Worried about not having enough iron in your diet? This article is for you.
Iron is one of the more crucial minerals that have many roles to assure proper bodily function. It plays a huge role in the creation and function of red blood cells, who are in charge of transporting oxygen to all your organs. It is also crucial for energy metabolism and the immune system.
Some visible signs you are lacking iron in your diet are, firstly, anemia (which can be detected with fatigue and weakness), but also a decrease in immune function (after which you end up getting sick more often), and improper development in children.
Over-consumption of iron, which doesn’t happen usually with a diet, but moreso when supplements are taken, is gastro-intestinal discomfort, such as diarrhea.
How much iron do I need in a day?
For adult women: 15 to 18 milligrams a day. This number drops down to 8 milligrams a day after the age of 50.

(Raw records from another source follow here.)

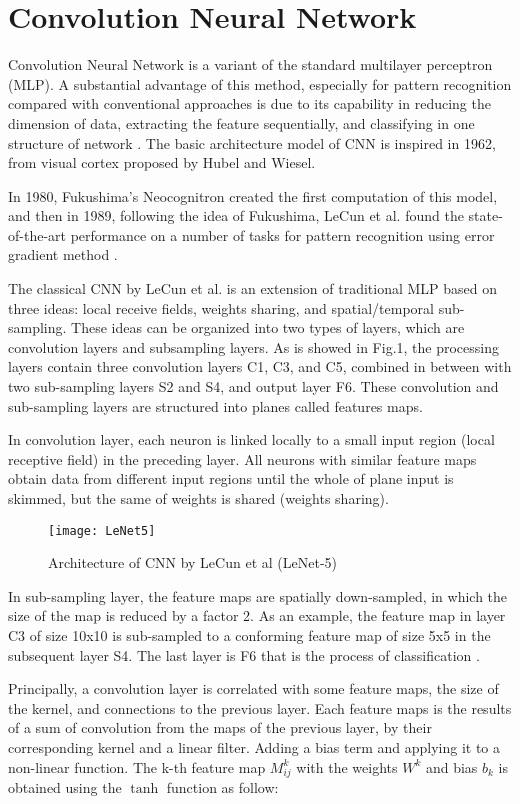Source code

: \documentclass[10pt,letterpaper]{article}
\begin{document}
\section{Convolution Neural Network}
Convolution Neural Network is a variant of the standard multilayer perceptron (MLP). A substantial advantage of this method, especially for pattern recognition compared with conventional approaches is due to its capability in reducing the dimension of data, extracting the feature sequentially, and classifying in one structure of network \cite{Bengio}. The basic architecture model of CNN is inspired in 1962, from visual cortex proposed by Hubel and Wiesel. 

In 1980, Fukushima’s Neocognitron created the first computation of this model, and then in 1989, following the idea of Fukushima, LeCun et al. found the state-of-the-art performance on a number of tasks for pattern recognition using error gradient method \cite{LeCun}. 

The classical CNN by LeCun et al. is an extension of traditional MLP based on three ideas: local receive fields, weights sharing, and spatial/temporal sub-sampling. These ideas can be organized into two types of layers, which are convolution layers and subsampling layers. As is showed in Fig.1, the processing layers contain three convolution layers C1, C3, and C5, combined in between with two sub-sampling layers S2 and S4, and output layer F6. These convolution and sub-sampling layers are structured into planes called features maps.

In convolution layer, each neuron is linked locally to a small input region (local receptive field) in the preceding layer. All neurons with similar feature maps obtain data from different input regions until the whole of plane input is skimmed, but the same of weights is shared (weights sharing).

\begin{figure}
\texttt{[image: LeNet5]}
\caption{Architecture of CNN by LeCun et al (LeNet-5)}
\label{fig:my_label}
\end{figure}

In sub-sampling layer, the feature maps are spatially down-sampled, in which the size of the map is reduced by a factor 2. As an example, the feature map in layer C3 of size 10x10 is sub-sampled to a conforming feature map of size 5x5 in the subsequent layer S4. The last layer is F6 that is the process of classification \cite{LeCun}.

Principally, a convolution layer is correlated with some feature maps, the size of the kernel, and connections to the previous layer. Each feature maps is the results of a sum of convolution from the maps of the previous layer, by their corresponding kernel and a linear filter. Adding a bias term and applying it to a non-linear function. The k-th feature map \(M_{ij}^k\) with the weights \(W^k\) and bias \(b_k\) is obtained using the $\tanh$ function as follow:
\end{document}
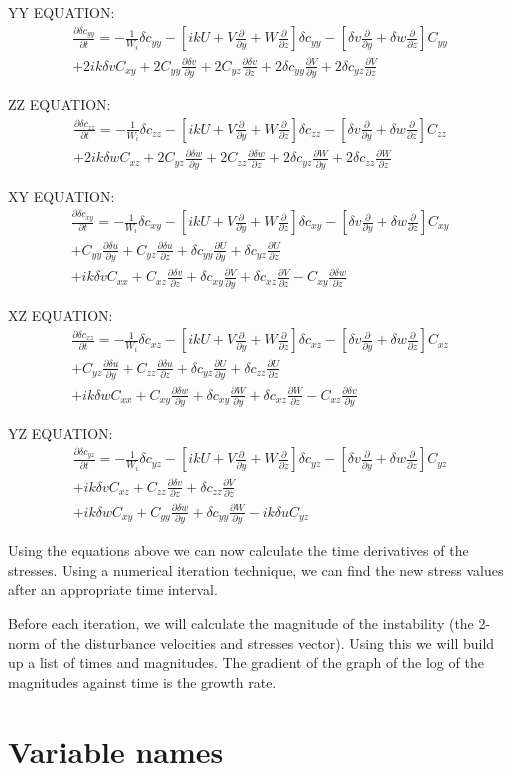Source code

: \documentclass[12pt,a4paper]{article}
\newcommand{\dy}[1]{\frac{\partial #1}{\partial y}}
\newcommand{\dz}[1]{\frac{\partial #1}{\partial z}}
\newcommand{\dt}[1]{\frac{\partial #1}{\partial t}}
\newcommand{\scyy}{\delta c_{yy}}
\newcommand{\sczz}{\delta c_{zz}}
\newcommand{\scxy}{\delta c_{xy}}
\newcommand{\scxz}{\delta c_{xz}}
\newcommand{\scyz}{\delta c_{yz}}
\newcommand{\su}{\delta u}
\newcommand{\sv}{\delta v}
\newcommand{\sw}{\delta w}
\newcommand{\Wi}{\frac{1}{W_{i}}}
\newcommand{\first}[2]{-\Wi \delta c_{#1 #2} - \left[ ikU
+ V\frac{\partial}{\partial y} + W\frac{\partial}{\partial z} \right] \delta c_{#1 #2} 
- \left[ \sv\frac{\partial }{\partial y} + \sw\frac{\partial }{\partial z} \right] C_{#1 #2}}
\begin{document}
\noindent YY EQUATION:
\begin{align}
    \dt{\delta c_{yy}} = \first{y}{y} \nonumber\\
+ 2ik\sv C_{xy} + 2C_{yy}\dy{\sv} + 2C_{yz}\dz{\sv} + 2\scyy \dy{V} + 2\scyz \dz{V}
\end{align}

\noindent ZZ EQUATION:
\begin{align}
    \dt{\delta c_{zz}} = \first{z}{z} \nonumber\\
+ 2ik\sw C_{xz} + 2C_{yz}\dy{\sw} + 2C_{zz}\dz{\sw} + 2\scyz \dy{W} + 2\sczz \dz{W}
\end{align}

\noindent XY EQUATION:
\begin{align}
    \dt{ \delta c_{xy}} = \first{x}{y} \nonumber\\
 + C_{yy}\dy{\su} + C_{yz}\dz{\su} + \scyy \dy{U} + \scyz \dz{U} \nonumber\\
 + ik\sv C_{xx} + C_{xz}\dz{\sv} + \scxy \dy{V} + \scxz \dz{V} - C_{xy}\dz{\sw}
\end{align}

\noindent XZ EQUATION:
\begin{align}
    \dt{ \delta c_{xz}} = \first{x}{z} \nonumber\\
+ C_{yz}\dy{\su} + C_{zz}\dz{\su} + \scyz \dy{U} + \sczz \dz{U} \nonumber\\
+ ik\sw C_{xx} + C_{xy}\dy{\sw} + \scxy \dy{W} + \scxz \dz{W} - C_{xz}\dy{\sv}
\end{align}

\noindent YZ EQUATION:
\begin{align}
    \dt{ \delta c_{yz}} = \first{y}{z} \nonumber\\
+ ik\sv C_{xz} + C_{zz}\dz{\sv} + \sczz \dz{V} \nonumber\\
+ ik\sw C_{xy} + C_{yy}\dy{\sw} + \scyy \dy{W} - ik\su C_{yz}
\end{align}

Using the equations above we can now calculate the time derivatives of the stresses. Using a numerical iteration technique, we can find the new stress values after an appropriate time interval. 

Before each iteration, we will calculate the magnitude of the instability (the 2-norm of the disturbance velocities and stresses vector). Using this we will build up a list of times and magnitudes. The gradient of the graph of the log of the magnitudes against time is the growth rate. 

\section{Variable names}
\end{document}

During pregnancy: 27 milligrams a day
For adult men: 8 milligrams a day
For kids over 1 year of age: between 7 and 10 milligrams a day
Lucky for us, there has been a lot of research, which allows us to know exactly what nutrients our food contains. To help you maximize your iron in your day, here is the list of the top 10 food sources of iron:
Sesame seeds: 15 milligrams of iron per 100 grams of food
Chicken liver: 13 milligrams of iron per 100 grams of food
Oysters/mussels: 7.5 milligrams of iron per 100 grams of food
Almonds: 5 milligrams of iron per 100 grams of food
Beef (lean): 3 milligrams of iron per 100 grams of food
Sardines (canned, in oil): 3 milligrams of 100 grams of food
Whole-wheat enriched toast: 1 milligram of iron per toast, or 2.5 milligrams of iron per 100 grams of food
The following foods all have the same amount of iron per 100 g (1,5 milligrams of iron/100 grams of food):
canned tuna, canned red kidney beans, extra-firm tofu, cooked quinoa, enriched egg noodles
The following foods all have the same amount of iron per 100 g (1 milligram of iron/100 grams of food)
Atlantic salmon, chicken (white meat), canned chickpeas, oats
Spinach & Broccoli (0.8-0.9 milligrams of iron per 100 grams of food)
The trouble with these foods, is that 100 grams of it, might be way too much for most people to eat. Although they are a good choice to add in recipes for that boost of iron, we wouldn’t depend on only these 2 foods to fulfill our needs in iron.